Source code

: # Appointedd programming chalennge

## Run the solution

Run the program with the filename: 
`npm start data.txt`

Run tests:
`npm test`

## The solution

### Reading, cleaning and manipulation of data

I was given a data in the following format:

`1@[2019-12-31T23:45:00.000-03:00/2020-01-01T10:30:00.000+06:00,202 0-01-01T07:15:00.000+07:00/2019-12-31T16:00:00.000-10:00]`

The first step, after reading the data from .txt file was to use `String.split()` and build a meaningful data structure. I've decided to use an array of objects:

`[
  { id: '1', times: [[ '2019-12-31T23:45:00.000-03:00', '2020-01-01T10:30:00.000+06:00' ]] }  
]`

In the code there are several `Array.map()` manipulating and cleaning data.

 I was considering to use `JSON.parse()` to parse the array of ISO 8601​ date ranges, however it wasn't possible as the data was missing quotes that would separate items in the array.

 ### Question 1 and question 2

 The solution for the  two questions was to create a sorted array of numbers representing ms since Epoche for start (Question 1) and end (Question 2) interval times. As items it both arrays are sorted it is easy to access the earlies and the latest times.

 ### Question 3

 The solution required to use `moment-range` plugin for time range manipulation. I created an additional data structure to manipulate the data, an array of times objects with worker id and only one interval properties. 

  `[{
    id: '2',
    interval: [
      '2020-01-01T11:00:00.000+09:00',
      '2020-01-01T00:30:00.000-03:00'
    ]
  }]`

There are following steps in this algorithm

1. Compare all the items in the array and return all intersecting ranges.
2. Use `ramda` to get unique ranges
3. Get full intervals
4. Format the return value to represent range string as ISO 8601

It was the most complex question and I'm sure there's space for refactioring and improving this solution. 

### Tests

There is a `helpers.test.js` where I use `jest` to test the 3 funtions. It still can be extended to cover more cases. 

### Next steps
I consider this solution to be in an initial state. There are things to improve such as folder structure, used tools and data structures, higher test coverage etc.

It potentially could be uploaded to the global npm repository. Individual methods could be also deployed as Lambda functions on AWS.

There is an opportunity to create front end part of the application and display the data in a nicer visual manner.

· · · · · · ·

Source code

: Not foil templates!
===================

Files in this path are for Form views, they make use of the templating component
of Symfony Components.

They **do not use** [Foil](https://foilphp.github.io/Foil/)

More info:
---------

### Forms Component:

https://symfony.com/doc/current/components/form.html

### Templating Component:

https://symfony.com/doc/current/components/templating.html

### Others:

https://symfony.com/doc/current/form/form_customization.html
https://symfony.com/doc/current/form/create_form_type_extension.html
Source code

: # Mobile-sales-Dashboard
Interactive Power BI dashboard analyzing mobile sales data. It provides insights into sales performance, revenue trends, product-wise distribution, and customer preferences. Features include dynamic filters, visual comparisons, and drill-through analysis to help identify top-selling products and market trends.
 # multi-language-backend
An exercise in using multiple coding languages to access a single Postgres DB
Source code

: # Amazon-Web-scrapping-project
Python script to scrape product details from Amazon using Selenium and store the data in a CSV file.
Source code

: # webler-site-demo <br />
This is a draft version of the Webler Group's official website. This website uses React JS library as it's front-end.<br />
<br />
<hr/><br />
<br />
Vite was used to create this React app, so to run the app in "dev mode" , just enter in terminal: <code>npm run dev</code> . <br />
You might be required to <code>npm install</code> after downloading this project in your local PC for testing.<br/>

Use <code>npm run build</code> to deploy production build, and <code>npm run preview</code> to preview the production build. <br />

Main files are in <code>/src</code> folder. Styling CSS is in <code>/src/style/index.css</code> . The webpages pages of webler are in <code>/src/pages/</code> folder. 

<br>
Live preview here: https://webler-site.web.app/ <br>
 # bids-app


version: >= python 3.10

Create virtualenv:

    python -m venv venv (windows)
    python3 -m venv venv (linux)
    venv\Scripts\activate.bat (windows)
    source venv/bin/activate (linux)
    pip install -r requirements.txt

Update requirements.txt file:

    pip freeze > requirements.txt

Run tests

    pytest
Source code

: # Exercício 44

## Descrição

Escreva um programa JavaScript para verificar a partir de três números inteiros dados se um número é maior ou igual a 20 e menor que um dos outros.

· · · · · · ·

### Exercise instructions
All lines of the data above that include the word "linux" must be shown.

### Response to the exercise
    python3 -m venv venv (linux)
    source venv/bin/activate (linux)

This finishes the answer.